As for the batting average thing, I suppose that's another myth. It's pretty clear that given two guys with the same OBA and SLG, you want the guy with the LOWER BA (though in reality, we're not talking about much difference).
I just tried with a weird environment (OBA/SLG of .393/.493), and in this case, the higher the BA, the more runs scored. I then tried the other way, with .289/.351, and this time the LOWER the BA, the more runs scored.
The "break-even" point seems to be about .360/.450. That is, at that level, the change in batting average (and I checked from .200 to .340) made zero change to the run production of the team.
RC has its own problems, magnified substantially when the HR/H or HR/PA becomes out of whack. RC does not model run scoring at all: it just got lucky that it looks like it models it. If you've got a computer, there's zero reason to use RC, when you've got BsR (unless you want to propose a model that's better).

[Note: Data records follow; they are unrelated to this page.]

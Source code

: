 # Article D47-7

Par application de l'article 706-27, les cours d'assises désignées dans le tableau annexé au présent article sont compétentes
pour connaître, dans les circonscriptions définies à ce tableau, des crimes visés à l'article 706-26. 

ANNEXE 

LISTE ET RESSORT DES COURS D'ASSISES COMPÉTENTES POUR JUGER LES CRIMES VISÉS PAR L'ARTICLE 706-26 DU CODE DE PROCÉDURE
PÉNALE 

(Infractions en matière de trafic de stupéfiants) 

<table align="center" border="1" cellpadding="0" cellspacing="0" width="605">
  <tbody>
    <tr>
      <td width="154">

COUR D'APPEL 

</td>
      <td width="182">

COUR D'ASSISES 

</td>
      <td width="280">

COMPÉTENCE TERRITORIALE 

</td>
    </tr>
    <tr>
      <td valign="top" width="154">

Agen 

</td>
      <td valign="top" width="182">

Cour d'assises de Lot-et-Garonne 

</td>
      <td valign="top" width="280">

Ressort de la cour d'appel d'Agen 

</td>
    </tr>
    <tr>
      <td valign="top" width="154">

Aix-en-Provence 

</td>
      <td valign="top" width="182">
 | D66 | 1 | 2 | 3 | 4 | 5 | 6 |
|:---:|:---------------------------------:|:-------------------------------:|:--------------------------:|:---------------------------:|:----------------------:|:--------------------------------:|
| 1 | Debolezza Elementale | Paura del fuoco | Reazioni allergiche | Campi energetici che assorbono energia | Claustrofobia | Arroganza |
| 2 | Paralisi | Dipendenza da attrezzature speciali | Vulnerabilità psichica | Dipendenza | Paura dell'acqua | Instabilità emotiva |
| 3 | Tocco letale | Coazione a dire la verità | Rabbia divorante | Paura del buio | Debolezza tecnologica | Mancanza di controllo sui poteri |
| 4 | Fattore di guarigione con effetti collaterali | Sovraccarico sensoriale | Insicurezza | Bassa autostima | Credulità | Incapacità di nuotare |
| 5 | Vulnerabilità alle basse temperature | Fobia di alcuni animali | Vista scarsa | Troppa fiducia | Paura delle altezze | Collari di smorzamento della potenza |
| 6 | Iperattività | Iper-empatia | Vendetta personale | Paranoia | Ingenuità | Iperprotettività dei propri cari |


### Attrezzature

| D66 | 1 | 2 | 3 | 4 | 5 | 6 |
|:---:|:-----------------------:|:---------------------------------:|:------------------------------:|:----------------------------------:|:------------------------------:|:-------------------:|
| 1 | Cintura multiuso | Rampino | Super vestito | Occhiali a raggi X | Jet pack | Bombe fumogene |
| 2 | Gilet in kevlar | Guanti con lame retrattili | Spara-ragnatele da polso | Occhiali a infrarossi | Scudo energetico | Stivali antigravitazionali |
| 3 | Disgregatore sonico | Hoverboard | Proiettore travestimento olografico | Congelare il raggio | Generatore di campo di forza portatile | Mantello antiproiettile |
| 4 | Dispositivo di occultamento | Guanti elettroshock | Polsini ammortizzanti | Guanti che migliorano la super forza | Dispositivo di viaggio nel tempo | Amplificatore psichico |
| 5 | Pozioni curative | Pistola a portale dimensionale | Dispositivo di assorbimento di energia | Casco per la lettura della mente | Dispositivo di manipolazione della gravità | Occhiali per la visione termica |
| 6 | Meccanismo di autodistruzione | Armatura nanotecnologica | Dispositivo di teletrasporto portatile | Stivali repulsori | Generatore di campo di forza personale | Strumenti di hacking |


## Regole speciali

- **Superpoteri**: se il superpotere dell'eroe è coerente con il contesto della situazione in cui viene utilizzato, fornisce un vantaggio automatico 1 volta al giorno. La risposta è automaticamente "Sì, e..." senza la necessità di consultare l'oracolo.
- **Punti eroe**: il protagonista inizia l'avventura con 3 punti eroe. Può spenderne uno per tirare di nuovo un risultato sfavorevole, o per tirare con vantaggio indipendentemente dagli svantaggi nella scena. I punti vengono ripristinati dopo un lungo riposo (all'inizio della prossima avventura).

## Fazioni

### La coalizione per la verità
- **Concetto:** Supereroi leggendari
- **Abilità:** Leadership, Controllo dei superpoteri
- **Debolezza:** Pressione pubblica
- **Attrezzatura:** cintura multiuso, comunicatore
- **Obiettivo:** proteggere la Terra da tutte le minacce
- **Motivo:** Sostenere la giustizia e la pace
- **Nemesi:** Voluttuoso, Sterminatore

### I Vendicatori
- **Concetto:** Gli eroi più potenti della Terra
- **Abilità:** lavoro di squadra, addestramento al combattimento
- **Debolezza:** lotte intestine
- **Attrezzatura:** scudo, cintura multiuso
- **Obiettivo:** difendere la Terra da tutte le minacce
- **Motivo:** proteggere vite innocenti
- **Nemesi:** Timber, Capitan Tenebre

I don't really care about the different denominators. The whole thing of OPS centers around: more good, less bad. The more walks, the more hits, the more TB, the less outs, the better the number. There's nothing inherent in OPS that ensures that the balance is proper. It's just plain old luck that for the run environment of MLB, that it works out that way.
Believe me, if the run environment was half what it is today, or double what it is, there'd be some other "quick" estimator that would get lucky to model run creation.